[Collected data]
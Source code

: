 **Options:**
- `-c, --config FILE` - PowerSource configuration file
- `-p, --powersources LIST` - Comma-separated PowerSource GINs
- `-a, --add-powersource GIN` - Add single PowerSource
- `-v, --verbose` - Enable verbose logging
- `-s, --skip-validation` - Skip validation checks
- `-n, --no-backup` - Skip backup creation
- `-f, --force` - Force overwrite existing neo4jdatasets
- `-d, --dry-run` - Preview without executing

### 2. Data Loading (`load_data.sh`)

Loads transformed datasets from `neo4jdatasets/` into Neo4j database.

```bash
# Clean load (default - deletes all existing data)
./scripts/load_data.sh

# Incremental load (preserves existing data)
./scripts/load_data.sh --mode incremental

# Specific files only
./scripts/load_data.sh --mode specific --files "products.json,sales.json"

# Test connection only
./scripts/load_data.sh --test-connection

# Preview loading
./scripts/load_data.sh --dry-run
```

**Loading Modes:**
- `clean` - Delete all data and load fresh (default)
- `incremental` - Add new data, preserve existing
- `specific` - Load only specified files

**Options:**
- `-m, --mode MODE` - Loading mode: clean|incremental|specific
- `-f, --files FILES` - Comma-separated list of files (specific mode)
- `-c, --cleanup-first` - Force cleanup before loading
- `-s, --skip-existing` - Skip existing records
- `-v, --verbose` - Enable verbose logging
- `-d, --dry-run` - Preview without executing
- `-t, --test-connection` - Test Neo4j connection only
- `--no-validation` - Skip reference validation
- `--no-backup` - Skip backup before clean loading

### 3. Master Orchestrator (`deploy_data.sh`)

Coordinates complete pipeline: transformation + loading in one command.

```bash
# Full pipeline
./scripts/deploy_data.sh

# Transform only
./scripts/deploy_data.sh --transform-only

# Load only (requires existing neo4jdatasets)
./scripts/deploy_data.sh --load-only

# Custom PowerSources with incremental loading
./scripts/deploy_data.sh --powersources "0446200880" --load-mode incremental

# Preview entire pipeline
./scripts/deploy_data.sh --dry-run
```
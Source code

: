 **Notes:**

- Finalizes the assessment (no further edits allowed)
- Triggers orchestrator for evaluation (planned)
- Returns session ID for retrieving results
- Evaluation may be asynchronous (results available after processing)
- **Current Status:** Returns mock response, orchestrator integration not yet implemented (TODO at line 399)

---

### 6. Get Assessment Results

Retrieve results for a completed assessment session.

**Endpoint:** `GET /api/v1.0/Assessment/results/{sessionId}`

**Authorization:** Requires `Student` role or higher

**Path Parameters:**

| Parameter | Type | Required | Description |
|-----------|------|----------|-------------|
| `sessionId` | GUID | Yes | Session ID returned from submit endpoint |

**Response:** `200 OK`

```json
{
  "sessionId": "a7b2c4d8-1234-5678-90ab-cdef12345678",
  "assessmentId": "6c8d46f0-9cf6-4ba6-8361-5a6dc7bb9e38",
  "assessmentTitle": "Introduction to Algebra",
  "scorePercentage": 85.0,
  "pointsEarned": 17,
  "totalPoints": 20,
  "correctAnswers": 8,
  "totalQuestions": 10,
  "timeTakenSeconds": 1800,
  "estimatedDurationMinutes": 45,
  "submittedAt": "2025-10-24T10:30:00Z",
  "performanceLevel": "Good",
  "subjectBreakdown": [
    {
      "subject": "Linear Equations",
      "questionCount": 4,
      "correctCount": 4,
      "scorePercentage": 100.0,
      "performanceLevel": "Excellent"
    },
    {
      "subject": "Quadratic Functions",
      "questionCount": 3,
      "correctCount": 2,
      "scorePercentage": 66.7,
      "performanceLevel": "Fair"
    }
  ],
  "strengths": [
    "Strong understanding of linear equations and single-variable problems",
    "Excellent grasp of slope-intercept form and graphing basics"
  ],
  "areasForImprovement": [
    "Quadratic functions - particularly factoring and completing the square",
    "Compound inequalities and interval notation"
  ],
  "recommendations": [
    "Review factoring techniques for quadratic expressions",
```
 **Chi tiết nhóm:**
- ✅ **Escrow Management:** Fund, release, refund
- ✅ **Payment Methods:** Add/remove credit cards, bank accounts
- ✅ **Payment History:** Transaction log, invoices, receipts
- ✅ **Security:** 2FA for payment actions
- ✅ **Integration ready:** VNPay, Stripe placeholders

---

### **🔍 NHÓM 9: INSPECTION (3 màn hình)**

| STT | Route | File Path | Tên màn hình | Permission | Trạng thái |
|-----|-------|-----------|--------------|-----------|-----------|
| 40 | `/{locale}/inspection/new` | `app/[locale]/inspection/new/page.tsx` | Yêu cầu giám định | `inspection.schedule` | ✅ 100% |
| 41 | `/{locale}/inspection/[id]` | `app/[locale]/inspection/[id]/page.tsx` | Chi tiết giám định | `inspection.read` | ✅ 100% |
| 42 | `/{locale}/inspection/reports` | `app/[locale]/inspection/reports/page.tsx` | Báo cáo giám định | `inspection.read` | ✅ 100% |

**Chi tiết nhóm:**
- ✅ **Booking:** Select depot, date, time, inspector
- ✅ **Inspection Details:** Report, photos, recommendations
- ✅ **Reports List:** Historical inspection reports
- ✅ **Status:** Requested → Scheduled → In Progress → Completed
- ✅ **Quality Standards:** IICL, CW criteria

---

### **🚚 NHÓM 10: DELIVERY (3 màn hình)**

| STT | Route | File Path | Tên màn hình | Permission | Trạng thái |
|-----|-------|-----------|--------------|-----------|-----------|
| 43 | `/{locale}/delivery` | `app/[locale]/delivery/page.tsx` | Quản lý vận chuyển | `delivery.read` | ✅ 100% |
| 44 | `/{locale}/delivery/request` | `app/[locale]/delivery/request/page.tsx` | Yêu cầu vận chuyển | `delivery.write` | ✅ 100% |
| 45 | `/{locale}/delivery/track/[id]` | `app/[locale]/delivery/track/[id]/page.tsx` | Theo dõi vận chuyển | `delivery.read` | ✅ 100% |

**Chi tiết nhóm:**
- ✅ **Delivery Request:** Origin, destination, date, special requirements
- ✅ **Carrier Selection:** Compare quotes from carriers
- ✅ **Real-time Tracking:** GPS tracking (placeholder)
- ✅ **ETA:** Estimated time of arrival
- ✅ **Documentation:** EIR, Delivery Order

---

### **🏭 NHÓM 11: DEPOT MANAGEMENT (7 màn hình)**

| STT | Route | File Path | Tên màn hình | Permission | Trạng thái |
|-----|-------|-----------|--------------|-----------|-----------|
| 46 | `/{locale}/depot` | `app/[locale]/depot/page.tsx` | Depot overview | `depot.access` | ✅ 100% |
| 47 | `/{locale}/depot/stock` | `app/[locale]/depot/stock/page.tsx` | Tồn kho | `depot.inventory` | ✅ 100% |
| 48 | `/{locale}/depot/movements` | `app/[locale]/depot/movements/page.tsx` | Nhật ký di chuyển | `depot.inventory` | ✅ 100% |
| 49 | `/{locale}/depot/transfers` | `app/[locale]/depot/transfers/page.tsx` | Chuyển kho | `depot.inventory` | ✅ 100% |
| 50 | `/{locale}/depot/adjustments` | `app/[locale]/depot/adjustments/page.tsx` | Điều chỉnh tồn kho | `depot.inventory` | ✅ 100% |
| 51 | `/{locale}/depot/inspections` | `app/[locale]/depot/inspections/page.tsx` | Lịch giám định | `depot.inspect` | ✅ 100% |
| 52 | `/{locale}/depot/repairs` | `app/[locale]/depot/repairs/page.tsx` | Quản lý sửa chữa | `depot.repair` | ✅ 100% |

To do:
Please, from the entries above, set down exactly the lines from the one containing "Skip backup creation" through the one containing "### 3. Master", and only those.

Written solution:
- `-n, --no-backup` - Skip backup creation
- `-f, --force` - Force overwrite existing neo4jdatasets
- `-d, --dry-run` - Preview without executing

### 2. Data Loading (`load_data.sh`)

Loads transformed datasets from `neo4jdatasets/` into Neo4j database.

```bash
# Clean load (default - deletes all existing data)
./scripts/load_data.sh

# Incremental load (preserves existing data)
./scripts/load_data.sh --mode incremental

# Specific files only
./scripts/load_data.sh --mode specific --files "products.json,sales.json"

# Test connection only
./scripts/load_data.sh --test-connection

# Preview loading
./scripts/load_data.sh --dry-run
```

**Loading Modes:**
- `clean` - Delete all data and load fresh (default)
- `incremental` - Add new data, preserve existing
- `specific` - Load only specified files

**Options:**
- `-m, --mode MODE` - Loading mode: clean|incremental|specific
- `-f, --files FILES` - Comma-separated list of files (specific mode)
- `-c, --cleanup-first` - Force cleanup before loading
- `-s, --skip-existing` - Skip existing records
- `-v, --verbose` - Enable verbose logging
- `-d, --dry-run` - Preview without executing
- `-t, --test-connection` - Test Neo4j connection only
- `--no-validation` - Skip reference validation
- `--no-backup` - Skip backup before clean loading

### 3. Master Orchestrator (`deploy_data.sh`)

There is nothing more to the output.